HS is an extremely rare hematopoietic neoplasm that is derived from phagocytic cells and histiocytes. The World Health Organization (WHO) classification divided histiocytic and dendritic cell neoplasms into six categories, histiocytic sarcoma, Langerhans cell histiocytosis, Langerhans cell sarcoma, follicular dendritic cell sarcoma, interdigitating dendritic cell sarcoma, and dendritic cell sarcoma not otherwise specified (2). HS is diagnosed by histopathological examination including morphology and immunohistochemical studies. HS must be distinguished from other histiocytic malignancies, malignant lymphoma, metastatic carcinoma, and melanoma. Immunohistochemical analyses have shown that HS typically expresses CD68 and lysozyme but not CD1a, CD21/35, or S100 (3). CD163 is a glycoprotein belonging to the scavenger receptor cysteine-rich superfamily (4), and it is frequently used to identify monocyte and macrophage lineages. In this case, US-guided needle biopsy did not confirm HS because of a lack of specific immunohistochemical markers. An additional excisional biopsy revealed tumor cells that were positive for CD68 and CD163 but negative for S-100, lymphoid markers, myeloid markers, and epithelial markers. We diagnosed HS based on these immunohistochemical findings. It is necessary to obtain abundant tissue by excisional biopsy to make an accurate diagnosis of HS.
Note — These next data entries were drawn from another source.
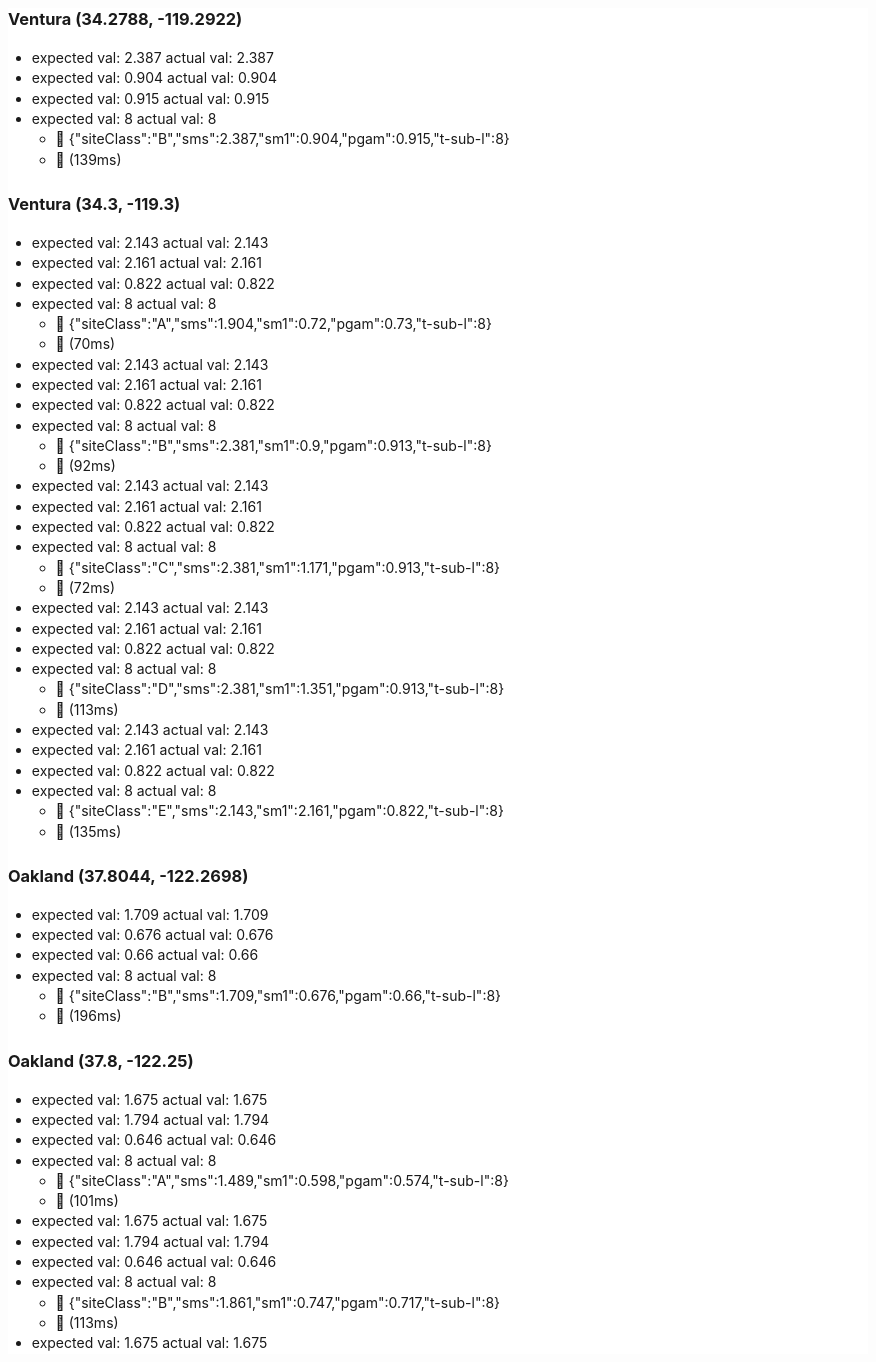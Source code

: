 ### Ventura (34.2788, -119.2922)
  - expected val: 2.387 actual val: 2.387
  - expected val: 0.904 actual val: 0.904
  - expected val: 0.915 actual val: 0.915
  - expected val: 8 actual val: 8
    - :green_heart: {"siteClass":"B","sms":2.387,"sm1":0.904,"pgam":0.915,"t-sub-l":8}
    - :snail: (139ms)

### Ventura (34.3, -119.3)
  - expected val: 2.143 actual val: 2.143
  - expected val: 2.161 actual val: 2.161
  - expected val: 0.822 actual val: 0.822
  - expected val: 8 actual val: 8
    - :green_heart: {"siteClass":"A","sms":1.904,"sm1":0.72,"pgam":0.73,"t-sub-l":8}
    - :snail: (70ms)
  - expected val: 2.143 actual val: 2.143
  - expected val: 2.161 actual val: 2.161
  - expected val: 0.822 actual val: 0.822
  - expected val: 8 actual val: 8
    - :green_heart: {"siteClass":"B","sms":2.381,"sm1":0.9,"pgam":0.913,"t-sub-l":8}
    - :snail: (92ms)
  - expected val: 2.143 actual val: 2.143
  - expected val: 2.161 actual val: 2.161
  - expected val: 0.822 actual val: 0.822
  - expected val: 8 actual val: 8
    - :green_heart: {"siteClass":"C","sms":2.381,"sm1":1.171,"pgam":0.913,"t-sub-l":8}
    - :snail: (72ms)
  - expected val: 2.143 actual val: 2.143
  - expected val: 2.161 actual val: 2.161
  - expected val: 0.822 actual val: 0.822
  - expected val: 8 actual val: 8
    - :green_heart: {"siteClass":"D","sms":2.381,"sm1":1.351,"pgam":0.913,"t-sub-l":8}
    - :snail: (113ms)
  - expected val: 2.143 actual val: 2.143
  - expected val: 2.161 actual val: 2.161
  - expected val: 0.822 actual val: 0.822
  - expected val: 8 actual val: 8
    - :green_heart: {"siteClass":"E","sms":2.143,"sm1":2.161,"pgam":0.822,"t-sub-l":8}
    - :snail: (135ms)

### Oakland (37.8044, -122.2698)
  - expected val: 1.709 actual val: 1.709
  - expected val: 0.676 actual val: 0.676
  - expected val: 0.66 actual val: 0.66
  - expected val: 8 actual val: 8
    - :green_heart: {"siteClass":"B","sms":1.709,"sm1":0.676,"pgam":0.66,"t-sub-l":8}
    - :snail: (196ms)

### Oakland (37.8, -122.25)
  - expected val: 1.675 actual val: 1.675
  - expected val: 1.794 actual val: 1.794
  - expected val: 0.646 actual val: 0.646
  - expected val: 8 actual val: 8
    - :green_heart: {"siteClass":"A","sms":1.489,"sm1":0.598,"pgam":0.574,"t-sub-l":8}
    - :snail: (101ms)
  - expected val: 1.675 actual val: 1.675
  - expected val: 1.794 actual val: 1.794
  - expected val: 0.646 actual val: 0.646
  - expected val: 8 actual val: 8
    - :green_heart: {"siteClass":"B","sms":1.861,"sm1":0.747,"pgam":0.717,"t-sub-l":8}
    - :snail: (113ms)
  - expected val: 1.675 actual val: 1.675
There is no standard treatment for HS because of the rarity of the disease. Patients with advanced disease usually receive multidrug chemotherapy used for aggressive lymphoma. However, there are no prospective trials regarding the best regimen and data regarding treatment are limited to small case series. The commonly used regimens are ifosfamide, carboplatin, and etoposide with mesna (ICE) and CHOP. HS generally has primary resistance to chemotherapy or relapses early after treatment (5). Recently, case reports have been published on the use of high-dose chemotherapy with autologous stem cell transplantation to overcome poor prognosis (6-8). In these three case reports, all patients achieved remission. Due to patient's poor performance status, we started CHOP considering the toxicity of high dose chemotherapy.
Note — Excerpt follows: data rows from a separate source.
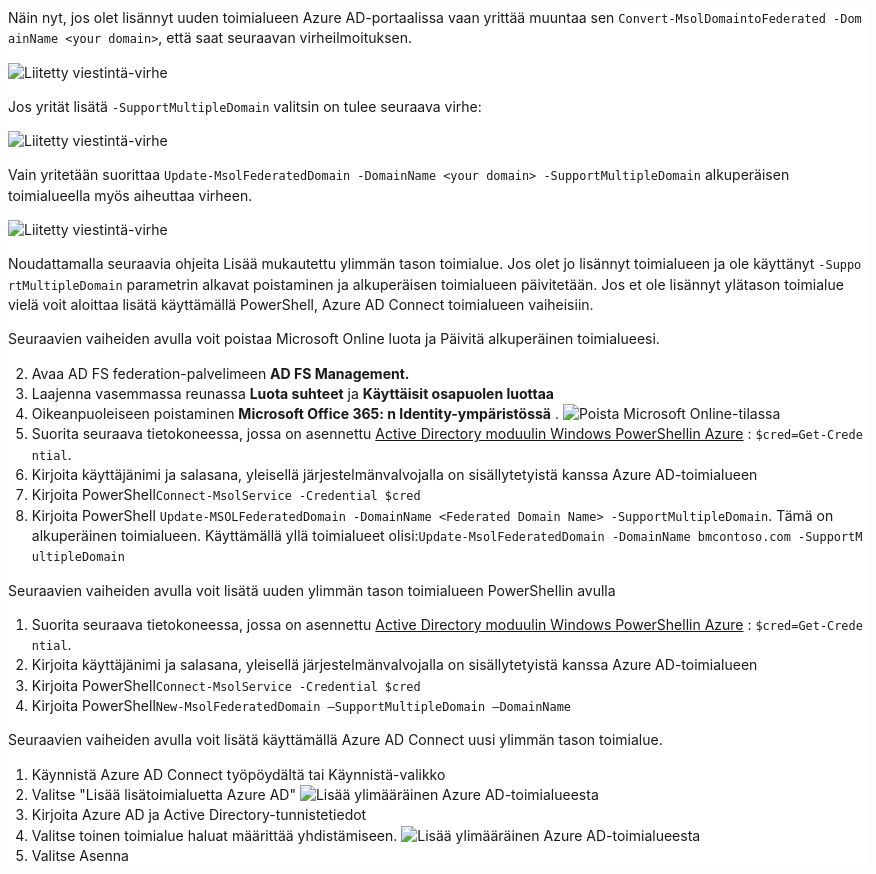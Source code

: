 Näin nyt, jos olet lisännyt uuden toimialueen Azure AD-portaalissa vaan yrittää muuntaa sen `Convert-MsolDomaintoFederated -DomainName <your domain>`, että saat seuraavan virheilmoituksen.

![Liitetty viestintä-virhe](./media/active-directory-multiple-domains/trust1.png)

Jos yrität lisätä `-SupportMultipleDomain` valitsin on tulee seuraava virhe:

![Liitetty viestintä-virhe](./media/active-directory-multiple-domains/trust2.png)

Vain yritetään suorittaa `Update-MsolFederatedDomain -DomainName <your domain> -SupportMultipleDomain` alkuperäisen toimialueella myös aiheuttaa virheen.

![Liitetty viestintä-virhe](./media/active-directory-multiple-domains/trust3.png)

Noudattamalla seuraavia ohjeita Lisää mukautettu ylimmän tason toimialue.  Jos olet jo lisännyt toimialueen ja ole käyttänyt `-SupportMultipleDomain` parametrin alkavat poistaminen ja alkuperäisen toimialueen päivitetään.  Jos et ole lisännyt ylätason toimialue vielä voit aloittaa lisätä käyttämällä PowerShell, Azure AD Connect toimialueen vaiheisiin.

Seuraavien vaiheiden avulla voit poistaa Microsoft Online luota ja Päivitä alkuperäinen toimialueesi.

2.  Avaa AD FS federation-palvelimeen **AD FS Management.** 
2.  Laajenna vasemmassa reunassa **Luota suhteet** ja **Käyttäisit osapuolen luottaa**
3.  Oikeanpuoleiseen poistaminen **Microsoft Office 365: n Identity-ympäristössä** .
![Poista Microsoft Online-tilassa](./media/active-directory-multiple-domains/trust4.png)
1.  Suorita seuraava tietokoneessa, jossa on asennettu [Active Directory moduulin Windows PowerShellin Azure](https://msdn.microsoft.com/library/azure/jj151815.aspx) : `$cred=Get-Credential`.  
2.  Kirjoita käyttäjänimi ja salasana, yleisellä järjestelmänvalvojalla on sisällytetyistä kanssa Azure AD-toimialueen
2.  Kirjoita PowerShell`Connect-MsolService -Credential $cred`
4.  Kirjoita PowerShell `Update-MSOLFederatedDomain -DomainName <Federated Domain Name> -SupportMultipleDomain`.  Tämä on alkuperäinen toimialueen.  Käyttämällä yllä toimialueet olisi:`Update-MsolFederatedDomain -DomainName bmcontoso.com -SupportMultipleDomain`


Seuraavien vaiheiden avulla voit lisätä uuden ylimmän tason toimialueen PowerShellin avulla

1.  Suorita seuraava tietokoneessa, jossa on asennettu [Active Directory moduulin Windows PowerShellin Azure](https://msdn.microsoft.com/library/azure/jj151815.aspx) : `$cred=Get-Credential`.  
2.  Kirjoita käyttäjänimi ja salasana, yleisellä järjestelmänvalvojalla on sisällytetyistä kanssa Azure AD-toimialueen
2.  Kirjoita PowerShell`Connect-MsolService -Credential $cred`
3.  Kirjoita PowerShell`New-MsolFederatedDomain –SupportMultipleDomain –DomainName`

Seuraavien vaiheiden avulla voit lisätä käyttämällä Azure AD Connect uusi ylimmän tason toimialue.

1.  Käynnistä Azure AD Connect työpöydältä tai Käynnistä-valikko
2.  Valitse "Lisää lisätoimialuetta Azure AD" ![Lisää ylimääräinen Azure AD-toimialueesta](./media/active-directory-multiple-domains/add1.png)
3.  Kirjoita Azure AD ja Active Directory-tunnistetiedot
4.  Valitse toinen toimialue haluat määrittää yhdistämiseen.
![Lisää ylimääräinen Azure AD-toimialueesta](./media/active-directory-multiple-domains/add2.png)
5.  Valitse Asenna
This patient received eight courses of chemotherapy due to advanced stage at presentation. The optimal strategy for treatment of residual tumors after chemotherapy is unknown. We undertook surgery because the residual tumor had activity despite eight courses of chemotherapy. The main disadvantage of surgery in this case was the loss of right kidney. The patient is alive without recurrence at 2 years, but he still has risk of relapse. A dose reduction of salvage chemotherapy will be mandatory in case of recurrence.
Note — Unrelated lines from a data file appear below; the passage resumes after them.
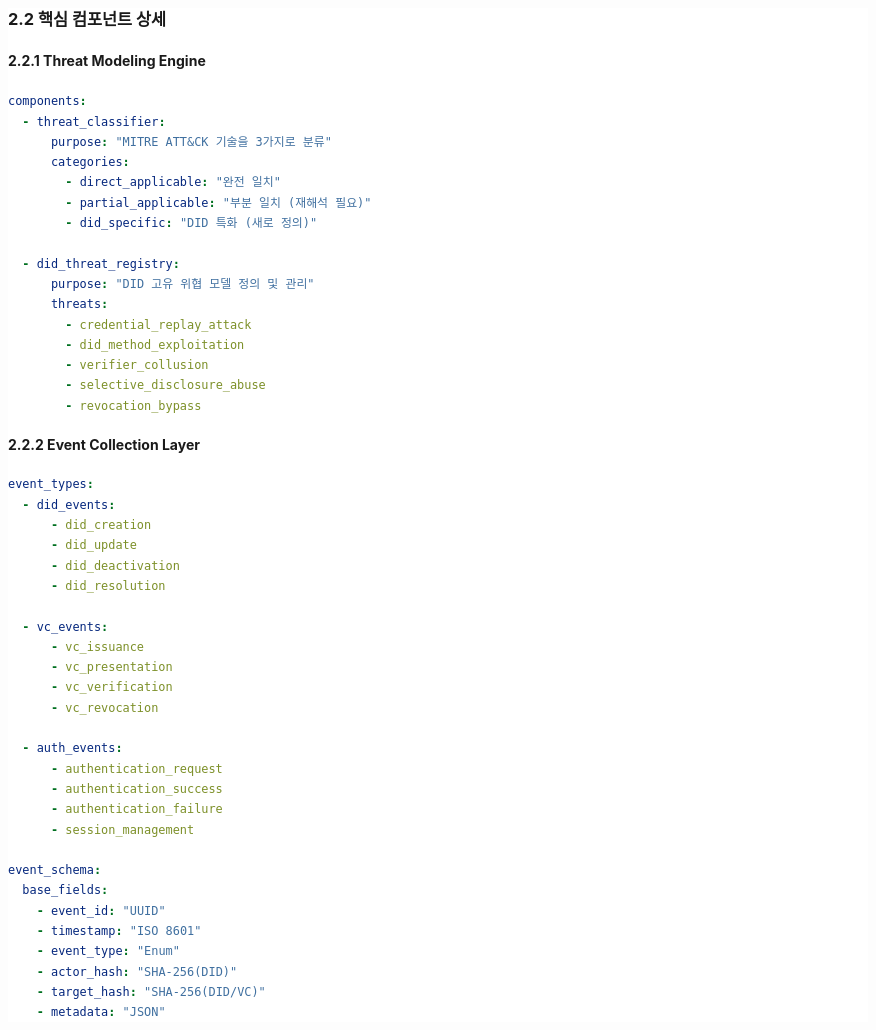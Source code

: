 
### 2.2 핵심 컴포넌트 상세

#### 2.2.1 Threat Modeling Engine
```yaml
components:
  - threat_classifier:
      purpose: "MITRE ATT&CK 기술을 3가지로 분류"
      categories:
        - direct_applicable: "완전 일치"
        - partial_applicable: "부분 일치 (재해석 필요)"
        - did_specific: "DID 특화 (새로 정의)"
  
  - did_threat_registry:
      purpose: "DID 고유 위협 모델 정의 및 관리"
      threats:
        - credential_replay_attack
        - did_method_exploitation
        - verifier_collusion
        - selective_disclosure_abuse
        - revocation_bypass
```

#### 2.2.2 Event Collection Layer
```yaml
event_types:
  - did_events:
      - did_creation
      - did_update
      - did_deactivation
      - did_resolution
  
  - vc_events:
      - vc_issuance
      - vc_presentation
      - vc_verification
      - vc_revocation
  
  - auth_events:
      - authentication_request
      - authentication_success
      - authentication_failure
      - session_management

event_schema:
  base_fields:
    - event_id: "UUID"
    - timestamp: "ISO 8601"
    - event_type: "Enum"
    - actor_hash: "SHA-256(DID)"
    - target_hash: "SHA-256(DID/VC)"
    - metadata: "JSON"
```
There is little data regarding the prognosis of HS. Hornick et al. reported 14 extranodal histiocytic sarcoma cases (9). Six patients were treated with postoperative radiation and seven with chemotherapy. During median follow-up of 24 month, two patients died of progressive disease. Gounder et al. reported 53 cases of dendritic cell and histiocytic sarcomas (10). Among these cases, 15 patients had HS, with nine cases of metastatic disease. It is notable that there was no significant difference in overall survival between localized or metastatic disease, with 5-year overall survival of 70%. This finding was not observed in other dendritic cell tumors. This patient showed rapid response to chemotherapy, and the residual tumor was resected completely, which may indicate relatively good prognosis despite advanced disease at initial presentation.

In conclusion, we report a patient with advanced stage HS successfully treated with induction chemotherapy followed by surgery. HS generally has limited sensitivity to chemotherapy. Surgery combined with chemotherapy may be the effective way to manage HS.

The authors state that they have no Conflict of Interest (COI).